- [Your goal]: Sort through the material below and copy each line with "regulations".

- [Entries shown]:
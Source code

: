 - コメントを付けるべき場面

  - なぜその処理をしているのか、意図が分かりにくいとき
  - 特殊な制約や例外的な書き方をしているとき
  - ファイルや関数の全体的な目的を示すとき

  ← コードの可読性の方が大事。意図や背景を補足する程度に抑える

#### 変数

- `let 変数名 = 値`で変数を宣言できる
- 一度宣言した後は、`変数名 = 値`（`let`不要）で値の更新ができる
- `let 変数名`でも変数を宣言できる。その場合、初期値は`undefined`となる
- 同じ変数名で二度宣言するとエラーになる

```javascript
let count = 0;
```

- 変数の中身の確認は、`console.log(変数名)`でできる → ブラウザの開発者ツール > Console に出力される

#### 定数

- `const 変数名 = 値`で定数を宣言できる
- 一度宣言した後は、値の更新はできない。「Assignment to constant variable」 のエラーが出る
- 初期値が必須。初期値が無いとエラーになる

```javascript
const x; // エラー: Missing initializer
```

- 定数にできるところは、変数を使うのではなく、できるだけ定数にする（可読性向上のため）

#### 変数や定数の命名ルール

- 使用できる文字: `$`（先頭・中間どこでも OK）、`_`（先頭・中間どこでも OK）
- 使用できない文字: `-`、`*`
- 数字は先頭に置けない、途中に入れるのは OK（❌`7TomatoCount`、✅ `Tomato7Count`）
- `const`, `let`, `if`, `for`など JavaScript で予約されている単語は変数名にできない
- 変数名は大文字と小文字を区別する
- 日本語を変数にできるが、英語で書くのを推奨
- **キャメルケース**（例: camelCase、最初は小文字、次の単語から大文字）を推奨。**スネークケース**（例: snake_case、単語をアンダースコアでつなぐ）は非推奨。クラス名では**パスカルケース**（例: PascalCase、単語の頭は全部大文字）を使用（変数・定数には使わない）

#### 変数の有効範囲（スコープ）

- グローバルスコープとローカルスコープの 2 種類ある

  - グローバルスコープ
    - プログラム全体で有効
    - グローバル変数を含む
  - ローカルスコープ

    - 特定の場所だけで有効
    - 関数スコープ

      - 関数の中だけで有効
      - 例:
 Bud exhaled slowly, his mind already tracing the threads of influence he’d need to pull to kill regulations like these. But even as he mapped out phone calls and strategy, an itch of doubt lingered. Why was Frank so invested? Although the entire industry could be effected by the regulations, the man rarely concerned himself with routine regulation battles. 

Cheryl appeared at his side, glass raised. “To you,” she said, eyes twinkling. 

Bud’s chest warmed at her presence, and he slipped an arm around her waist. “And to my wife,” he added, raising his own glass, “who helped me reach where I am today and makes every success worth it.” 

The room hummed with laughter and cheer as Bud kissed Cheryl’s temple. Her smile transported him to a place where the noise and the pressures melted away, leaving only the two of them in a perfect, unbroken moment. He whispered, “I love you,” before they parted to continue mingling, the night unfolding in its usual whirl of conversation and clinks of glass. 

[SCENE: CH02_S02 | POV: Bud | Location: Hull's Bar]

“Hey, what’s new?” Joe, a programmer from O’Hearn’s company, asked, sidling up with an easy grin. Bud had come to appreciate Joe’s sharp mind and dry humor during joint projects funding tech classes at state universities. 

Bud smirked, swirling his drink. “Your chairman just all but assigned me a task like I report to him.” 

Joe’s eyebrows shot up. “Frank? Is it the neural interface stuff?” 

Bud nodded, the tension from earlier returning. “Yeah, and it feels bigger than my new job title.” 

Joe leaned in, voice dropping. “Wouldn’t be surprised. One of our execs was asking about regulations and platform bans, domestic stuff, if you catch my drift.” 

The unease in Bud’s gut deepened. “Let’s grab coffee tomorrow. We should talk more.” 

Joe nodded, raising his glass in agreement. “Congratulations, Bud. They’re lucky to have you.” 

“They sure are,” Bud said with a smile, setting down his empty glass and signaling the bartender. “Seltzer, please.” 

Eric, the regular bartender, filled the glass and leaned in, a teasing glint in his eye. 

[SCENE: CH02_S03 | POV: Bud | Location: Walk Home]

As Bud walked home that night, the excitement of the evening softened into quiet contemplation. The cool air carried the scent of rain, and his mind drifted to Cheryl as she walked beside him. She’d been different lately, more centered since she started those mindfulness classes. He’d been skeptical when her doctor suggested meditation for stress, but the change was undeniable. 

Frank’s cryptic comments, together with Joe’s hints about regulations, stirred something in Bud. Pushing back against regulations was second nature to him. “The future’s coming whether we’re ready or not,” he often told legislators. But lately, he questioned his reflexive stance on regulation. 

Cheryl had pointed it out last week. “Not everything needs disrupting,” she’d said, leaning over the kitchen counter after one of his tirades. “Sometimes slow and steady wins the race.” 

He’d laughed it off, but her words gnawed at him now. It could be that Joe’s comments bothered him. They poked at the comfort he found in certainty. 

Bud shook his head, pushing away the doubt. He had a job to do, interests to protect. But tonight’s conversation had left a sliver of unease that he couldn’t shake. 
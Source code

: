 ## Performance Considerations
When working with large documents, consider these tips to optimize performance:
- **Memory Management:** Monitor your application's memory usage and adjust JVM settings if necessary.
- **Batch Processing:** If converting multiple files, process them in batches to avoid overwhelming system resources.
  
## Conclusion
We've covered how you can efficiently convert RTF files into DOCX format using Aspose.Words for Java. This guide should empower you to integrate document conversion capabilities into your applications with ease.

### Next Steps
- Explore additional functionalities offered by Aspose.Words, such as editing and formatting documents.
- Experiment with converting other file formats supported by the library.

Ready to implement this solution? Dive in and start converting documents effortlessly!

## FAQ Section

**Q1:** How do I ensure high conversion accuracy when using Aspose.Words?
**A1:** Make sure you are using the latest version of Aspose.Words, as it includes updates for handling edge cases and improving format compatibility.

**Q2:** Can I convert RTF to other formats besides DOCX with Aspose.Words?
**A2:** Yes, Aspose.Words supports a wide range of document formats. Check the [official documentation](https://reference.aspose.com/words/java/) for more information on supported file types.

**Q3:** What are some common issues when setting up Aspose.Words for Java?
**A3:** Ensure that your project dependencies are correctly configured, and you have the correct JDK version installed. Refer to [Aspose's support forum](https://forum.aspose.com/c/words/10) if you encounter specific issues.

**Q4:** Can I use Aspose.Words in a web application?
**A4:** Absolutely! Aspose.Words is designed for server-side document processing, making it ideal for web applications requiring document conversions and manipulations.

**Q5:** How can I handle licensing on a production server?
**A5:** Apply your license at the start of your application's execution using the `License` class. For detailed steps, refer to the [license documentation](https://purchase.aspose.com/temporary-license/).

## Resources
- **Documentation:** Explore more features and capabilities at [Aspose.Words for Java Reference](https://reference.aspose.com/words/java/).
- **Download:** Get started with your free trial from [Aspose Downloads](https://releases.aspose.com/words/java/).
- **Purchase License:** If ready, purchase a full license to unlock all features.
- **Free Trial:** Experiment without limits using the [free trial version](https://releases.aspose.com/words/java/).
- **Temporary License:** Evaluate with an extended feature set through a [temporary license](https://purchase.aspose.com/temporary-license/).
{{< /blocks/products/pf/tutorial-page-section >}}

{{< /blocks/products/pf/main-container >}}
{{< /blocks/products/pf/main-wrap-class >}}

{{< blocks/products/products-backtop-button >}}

- [Task output]:
 Bud exhaled slowly, his mind already tracing the threads of influence he’d need to pull to kill regulations like these. But even as he mapped out phone calls and strategy, an itch of doubt lingered. Why was Frank so invested? Although the entire industry could be effected by the regulations, the man rarely concerned himself with routine regulation battles. 
Joe leaned in, voice dropping. “Wouldn’t be surprised. One of our execs was asking about regulations and platform bans, domestic stuff, if you catch my drift.” 
Frank’s cryptic comments, together with Joe’s hints about regulations, stirred something in Bud. Pushing back against regulations was second nature to him. “The future’s coming whether we’re ready or not,” he often told legislators. But lately, he questioned his reflexive stance on regulation. 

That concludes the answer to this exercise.